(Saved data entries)
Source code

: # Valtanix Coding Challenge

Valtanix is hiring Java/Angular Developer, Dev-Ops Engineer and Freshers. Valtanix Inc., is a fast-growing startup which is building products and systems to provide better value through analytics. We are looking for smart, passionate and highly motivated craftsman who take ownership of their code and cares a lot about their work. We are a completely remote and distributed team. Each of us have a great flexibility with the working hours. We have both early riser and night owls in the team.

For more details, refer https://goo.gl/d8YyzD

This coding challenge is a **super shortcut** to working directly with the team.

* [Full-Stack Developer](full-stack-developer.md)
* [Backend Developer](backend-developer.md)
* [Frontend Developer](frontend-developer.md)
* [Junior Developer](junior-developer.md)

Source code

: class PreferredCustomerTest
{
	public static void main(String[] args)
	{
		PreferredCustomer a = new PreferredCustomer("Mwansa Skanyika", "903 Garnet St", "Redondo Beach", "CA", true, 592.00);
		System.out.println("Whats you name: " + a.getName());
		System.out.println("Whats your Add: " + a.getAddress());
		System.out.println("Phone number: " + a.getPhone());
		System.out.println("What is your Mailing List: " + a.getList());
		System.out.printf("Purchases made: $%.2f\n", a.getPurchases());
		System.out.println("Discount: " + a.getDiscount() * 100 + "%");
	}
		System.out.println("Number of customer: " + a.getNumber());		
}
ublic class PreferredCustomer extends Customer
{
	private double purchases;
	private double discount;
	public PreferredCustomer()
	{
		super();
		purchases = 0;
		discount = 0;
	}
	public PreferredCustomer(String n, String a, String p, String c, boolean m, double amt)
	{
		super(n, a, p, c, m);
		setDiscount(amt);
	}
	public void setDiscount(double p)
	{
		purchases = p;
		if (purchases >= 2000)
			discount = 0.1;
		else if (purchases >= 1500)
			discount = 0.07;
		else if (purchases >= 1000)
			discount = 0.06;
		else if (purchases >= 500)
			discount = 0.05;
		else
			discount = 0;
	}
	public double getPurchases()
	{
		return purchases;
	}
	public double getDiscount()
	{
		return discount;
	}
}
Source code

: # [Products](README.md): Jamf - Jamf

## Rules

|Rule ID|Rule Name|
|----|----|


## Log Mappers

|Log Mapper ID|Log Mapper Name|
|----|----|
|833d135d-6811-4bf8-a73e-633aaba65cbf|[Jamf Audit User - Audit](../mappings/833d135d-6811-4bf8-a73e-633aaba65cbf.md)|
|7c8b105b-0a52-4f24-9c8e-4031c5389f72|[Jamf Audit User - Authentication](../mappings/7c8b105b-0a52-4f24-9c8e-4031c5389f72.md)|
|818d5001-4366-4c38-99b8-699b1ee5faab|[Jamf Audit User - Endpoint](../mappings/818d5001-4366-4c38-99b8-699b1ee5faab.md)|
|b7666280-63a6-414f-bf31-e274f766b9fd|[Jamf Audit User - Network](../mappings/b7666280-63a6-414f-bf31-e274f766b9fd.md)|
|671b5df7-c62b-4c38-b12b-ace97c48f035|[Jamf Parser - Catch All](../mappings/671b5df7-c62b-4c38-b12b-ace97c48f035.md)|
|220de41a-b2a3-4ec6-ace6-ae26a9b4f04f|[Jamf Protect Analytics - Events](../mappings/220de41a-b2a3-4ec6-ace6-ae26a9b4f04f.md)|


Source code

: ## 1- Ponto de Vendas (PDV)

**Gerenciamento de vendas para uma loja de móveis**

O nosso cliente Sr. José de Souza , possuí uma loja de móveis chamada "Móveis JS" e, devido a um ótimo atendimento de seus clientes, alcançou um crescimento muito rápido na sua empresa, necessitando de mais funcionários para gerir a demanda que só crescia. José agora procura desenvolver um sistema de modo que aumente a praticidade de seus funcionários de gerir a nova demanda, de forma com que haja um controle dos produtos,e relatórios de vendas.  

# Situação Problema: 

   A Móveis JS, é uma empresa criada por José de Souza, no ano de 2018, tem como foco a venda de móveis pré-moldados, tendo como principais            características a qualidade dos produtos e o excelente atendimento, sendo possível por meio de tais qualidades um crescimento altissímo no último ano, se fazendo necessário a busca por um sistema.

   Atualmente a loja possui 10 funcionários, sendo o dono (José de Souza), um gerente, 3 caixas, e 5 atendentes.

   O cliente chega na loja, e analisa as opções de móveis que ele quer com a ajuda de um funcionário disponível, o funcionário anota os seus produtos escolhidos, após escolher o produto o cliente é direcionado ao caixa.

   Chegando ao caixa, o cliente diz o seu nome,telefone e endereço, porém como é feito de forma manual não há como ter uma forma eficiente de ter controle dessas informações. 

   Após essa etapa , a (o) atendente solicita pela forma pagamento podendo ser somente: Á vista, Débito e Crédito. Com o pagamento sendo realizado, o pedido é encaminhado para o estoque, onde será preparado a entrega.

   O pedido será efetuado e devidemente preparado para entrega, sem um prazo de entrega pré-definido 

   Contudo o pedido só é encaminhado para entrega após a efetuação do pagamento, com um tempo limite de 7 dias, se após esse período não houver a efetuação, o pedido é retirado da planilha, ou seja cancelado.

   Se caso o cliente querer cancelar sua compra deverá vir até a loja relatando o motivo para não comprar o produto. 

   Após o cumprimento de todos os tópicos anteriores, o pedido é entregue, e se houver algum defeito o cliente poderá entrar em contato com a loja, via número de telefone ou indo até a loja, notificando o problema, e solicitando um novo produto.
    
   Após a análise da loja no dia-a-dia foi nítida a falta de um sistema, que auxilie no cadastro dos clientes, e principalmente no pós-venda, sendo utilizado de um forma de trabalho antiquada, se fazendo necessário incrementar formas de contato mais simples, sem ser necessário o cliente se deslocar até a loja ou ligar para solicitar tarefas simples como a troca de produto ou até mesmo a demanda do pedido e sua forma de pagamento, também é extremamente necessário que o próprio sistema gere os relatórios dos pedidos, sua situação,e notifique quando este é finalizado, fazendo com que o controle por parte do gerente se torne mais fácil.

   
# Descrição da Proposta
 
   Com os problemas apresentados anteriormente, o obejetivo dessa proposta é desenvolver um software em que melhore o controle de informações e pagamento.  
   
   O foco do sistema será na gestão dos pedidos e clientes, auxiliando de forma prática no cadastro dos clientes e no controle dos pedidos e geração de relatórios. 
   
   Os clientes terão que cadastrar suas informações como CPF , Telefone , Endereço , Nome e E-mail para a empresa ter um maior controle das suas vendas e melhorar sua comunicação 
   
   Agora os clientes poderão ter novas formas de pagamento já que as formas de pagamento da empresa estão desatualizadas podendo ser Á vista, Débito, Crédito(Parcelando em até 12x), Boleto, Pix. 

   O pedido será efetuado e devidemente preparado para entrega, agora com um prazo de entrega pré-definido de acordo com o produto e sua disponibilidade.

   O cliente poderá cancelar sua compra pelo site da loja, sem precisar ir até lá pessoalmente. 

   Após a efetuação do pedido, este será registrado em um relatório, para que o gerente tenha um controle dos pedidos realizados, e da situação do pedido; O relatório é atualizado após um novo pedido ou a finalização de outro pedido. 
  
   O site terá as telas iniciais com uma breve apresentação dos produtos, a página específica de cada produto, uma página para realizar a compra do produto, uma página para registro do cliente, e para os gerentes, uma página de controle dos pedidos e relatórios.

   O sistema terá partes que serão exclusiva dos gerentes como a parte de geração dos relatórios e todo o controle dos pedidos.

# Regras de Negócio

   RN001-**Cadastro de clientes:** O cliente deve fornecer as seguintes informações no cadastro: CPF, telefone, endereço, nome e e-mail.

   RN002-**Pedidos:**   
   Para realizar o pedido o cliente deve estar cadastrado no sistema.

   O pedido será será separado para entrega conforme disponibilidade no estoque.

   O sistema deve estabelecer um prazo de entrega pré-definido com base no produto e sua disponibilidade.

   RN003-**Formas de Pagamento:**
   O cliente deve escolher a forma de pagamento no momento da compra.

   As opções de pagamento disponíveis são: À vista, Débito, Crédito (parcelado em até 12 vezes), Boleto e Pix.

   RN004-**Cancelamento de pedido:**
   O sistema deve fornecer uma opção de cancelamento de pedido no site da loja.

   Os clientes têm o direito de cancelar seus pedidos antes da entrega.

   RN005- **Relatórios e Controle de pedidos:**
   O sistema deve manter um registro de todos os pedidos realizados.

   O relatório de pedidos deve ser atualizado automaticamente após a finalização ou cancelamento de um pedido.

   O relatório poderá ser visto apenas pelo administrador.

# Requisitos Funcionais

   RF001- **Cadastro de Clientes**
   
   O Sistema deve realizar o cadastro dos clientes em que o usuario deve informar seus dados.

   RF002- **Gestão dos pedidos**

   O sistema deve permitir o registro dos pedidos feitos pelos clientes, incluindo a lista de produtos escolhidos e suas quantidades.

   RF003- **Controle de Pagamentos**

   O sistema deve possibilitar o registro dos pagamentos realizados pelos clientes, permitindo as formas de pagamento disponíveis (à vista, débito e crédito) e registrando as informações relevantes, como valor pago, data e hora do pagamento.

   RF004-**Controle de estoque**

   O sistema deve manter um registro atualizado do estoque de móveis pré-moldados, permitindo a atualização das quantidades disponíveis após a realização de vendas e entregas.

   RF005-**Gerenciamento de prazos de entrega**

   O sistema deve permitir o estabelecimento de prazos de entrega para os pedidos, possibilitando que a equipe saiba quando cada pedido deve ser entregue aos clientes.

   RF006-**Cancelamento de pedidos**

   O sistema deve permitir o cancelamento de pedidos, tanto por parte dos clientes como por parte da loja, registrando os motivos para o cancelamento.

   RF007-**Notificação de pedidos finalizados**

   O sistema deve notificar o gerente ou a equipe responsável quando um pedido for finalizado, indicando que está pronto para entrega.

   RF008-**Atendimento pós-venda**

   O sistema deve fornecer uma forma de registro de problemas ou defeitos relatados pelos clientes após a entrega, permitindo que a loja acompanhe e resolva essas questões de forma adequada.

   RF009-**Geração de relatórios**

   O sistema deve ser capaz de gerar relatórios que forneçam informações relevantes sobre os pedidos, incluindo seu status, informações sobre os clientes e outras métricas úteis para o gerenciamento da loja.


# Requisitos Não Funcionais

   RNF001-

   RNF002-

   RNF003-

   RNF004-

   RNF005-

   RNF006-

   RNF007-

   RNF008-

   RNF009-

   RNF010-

Work instructions >>
Check the data for the word "Valtanix" and pull out the lines that have it.

Answer box >>
: # Valtanix Coding Challenge
Valtanix is hiring Java/Angular Developer, Dev-Ops Engineer and Freshers. Valtanix Inc., is a fast-growing startup which is building products and systems to provide better value through analytics. We are looking for smart, passionate and highly motivated craftsman who take ownership of their code and cares a lot about their work. We are a completely remote and distributed team. Each of us have a great flexibility with the working hours. We have both early riser and night owls in the team.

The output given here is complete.